Steven Universe is one of those shows that I have a ton of unemployed 30 years old telling to me watch. What’s weird about a cartoon series being recommended by adults rather than small children is lost on so much of the modern world. It’s a mix of age and personal experience, but I don’t totally trust a cartoon if it doesn’t have the kid factor. Either kids love it or they sneak around their parents to watch it. I’ve had kids fall over themselves to talk about how much they love like things like Adventure Time or Infinity Train. I’ve yet to have a single kid bring up Steven Universe.
The Crystal Gems are the Earth bound survivors of an alien plot to sterilize the Earth. Now, they visit destroyed cities and other places while meeting monstrous Gems. These Gems were exposed to weapons that ruin their ability to stay rational. After three hours, I was curious by what Steven Universe was saying on a sub-textual level.

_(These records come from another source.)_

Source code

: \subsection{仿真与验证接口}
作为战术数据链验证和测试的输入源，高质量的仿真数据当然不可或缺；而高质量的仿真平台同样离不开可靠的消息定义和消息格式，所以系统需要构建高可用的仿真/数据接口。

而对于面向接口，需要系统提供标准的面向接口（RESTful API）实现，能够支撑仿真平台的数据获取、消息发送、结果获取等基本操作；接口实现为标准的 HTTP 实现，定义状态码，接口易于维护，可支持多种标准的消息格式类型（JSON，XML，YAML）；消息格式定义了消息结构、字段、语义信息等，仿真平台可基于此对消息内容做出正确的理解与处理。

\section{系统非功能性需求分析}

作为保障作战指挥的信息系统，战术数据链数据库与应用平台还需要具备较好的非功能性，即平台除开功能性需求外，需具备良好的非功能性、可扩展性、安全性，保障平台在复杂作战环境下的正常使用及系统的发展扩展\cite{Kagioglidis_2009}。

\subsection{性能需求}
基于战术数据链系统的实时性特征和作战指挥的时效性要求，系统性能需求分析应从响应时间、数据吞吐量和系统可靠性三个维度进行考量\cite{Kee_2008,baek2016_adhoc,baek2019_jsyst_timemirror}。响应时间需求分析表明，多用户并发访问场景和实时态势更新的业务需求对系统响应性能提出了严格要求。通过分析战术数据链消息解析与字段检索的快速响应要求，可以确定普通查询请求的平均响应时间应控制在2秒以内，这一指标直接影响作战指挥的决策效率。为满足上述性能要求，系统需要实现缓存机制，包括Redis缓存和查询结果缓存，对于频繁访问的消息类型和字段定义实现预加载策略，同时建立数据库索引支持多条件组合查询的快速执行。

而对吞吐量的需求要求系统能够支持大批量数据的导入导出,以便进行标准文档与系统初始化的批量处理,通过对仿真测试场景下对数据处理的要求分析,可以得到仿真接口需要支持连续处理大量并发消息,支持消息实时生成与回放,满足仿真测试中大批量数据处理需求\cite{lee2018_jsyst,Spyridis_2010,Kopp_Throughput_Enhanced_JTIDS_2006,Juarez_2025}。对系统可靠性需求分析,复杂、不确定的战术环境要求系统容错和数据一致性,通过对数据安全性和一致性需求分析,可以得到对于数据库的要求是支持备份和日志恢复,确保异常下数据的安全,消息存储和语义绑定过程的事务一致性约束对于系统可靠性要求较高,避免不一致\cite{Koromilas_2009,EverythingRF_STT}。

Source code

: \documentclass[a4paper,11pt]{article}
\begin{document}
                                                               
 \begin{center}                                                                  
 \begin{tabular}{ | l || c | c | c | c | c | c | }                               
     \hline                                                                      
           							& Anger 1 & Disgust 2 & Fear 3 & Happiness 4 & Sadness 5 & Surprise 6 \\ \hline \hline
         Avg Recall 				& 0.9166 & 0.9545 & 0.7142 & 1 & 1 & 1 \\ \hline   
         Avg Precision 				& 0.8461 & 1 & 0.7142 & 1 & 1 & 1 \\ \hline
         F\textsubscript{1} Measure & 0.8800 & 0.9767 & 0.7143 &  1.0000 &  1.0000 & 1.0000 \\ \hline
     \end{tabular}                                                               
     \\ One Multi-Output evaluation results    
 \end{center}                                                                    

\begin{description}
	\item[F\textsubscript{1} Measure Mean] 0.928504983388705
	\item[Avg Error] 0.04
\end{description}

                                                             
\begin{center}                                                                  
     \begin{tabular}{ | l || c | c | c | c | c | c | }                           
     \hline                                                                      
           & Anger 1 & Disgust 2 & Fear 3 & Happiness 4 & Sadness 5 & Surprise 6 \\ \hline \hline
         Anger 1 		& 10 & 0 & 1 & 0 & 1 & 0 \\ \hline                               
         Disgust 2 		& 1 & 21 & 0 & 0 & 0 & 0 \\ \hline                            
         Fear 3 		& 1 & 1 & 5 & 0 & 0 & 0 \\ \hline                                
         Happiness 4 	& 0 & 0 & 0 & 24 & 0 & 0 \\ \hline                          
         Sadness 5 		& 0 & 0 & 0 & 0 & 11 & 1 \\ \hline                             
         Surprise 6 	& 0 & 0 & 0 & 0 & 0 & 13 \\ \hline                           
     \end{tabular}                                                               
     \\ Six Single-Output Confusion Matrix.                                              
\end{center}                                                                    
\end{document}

Young Steven is a chubby little boy that lives with the Gems and his doofy Bill Dauterive style father. They are secondary characters as opposed to the glory of the Gems. Steven only becomes a primary hero when he starts engaging in Gem style behavior. After all, his mother was a Gem alien that was important to the predominantly female Gem aliens that control his life.
Throughout the five seasons of the show, Steven learns more and more about his alien heritage. This eventually leads to an ideology battle, as the typical tropes that plague a saga play out. There’s nothing bad about that, but it leads my mind to wander. I was at the start of Season 2 when I spotted that one of the Gems was Deedee from the Mickey Mouse Club. That’s when my brain kept returning to my initial point.
What about Steven Universe is appealing to kids? I get why adults dig it, but is there anything here for kids? I can see NB and related teens digging the show, but for a major program on Cartoon Network, I’m failing to see how Steven Universe might track for them. As cosmic odysseys expand throughout the later seasons, it smacks me in the face.
Steven Universe is dealing literally drawing out all the worst parts of Adventure Time
Steven Universe offers nothing new. But, it appeals as something new to an audience that needs something special. That being said, when you’re presenting such a story on a wider network, don’t be surprised when people tune out. I know several little kids that dig Adventure Time, but tuned right the hell out when it got lore heavy. So, I took time to ask my kid reader panel some questions about what they do and don’t enjoy about shows like this.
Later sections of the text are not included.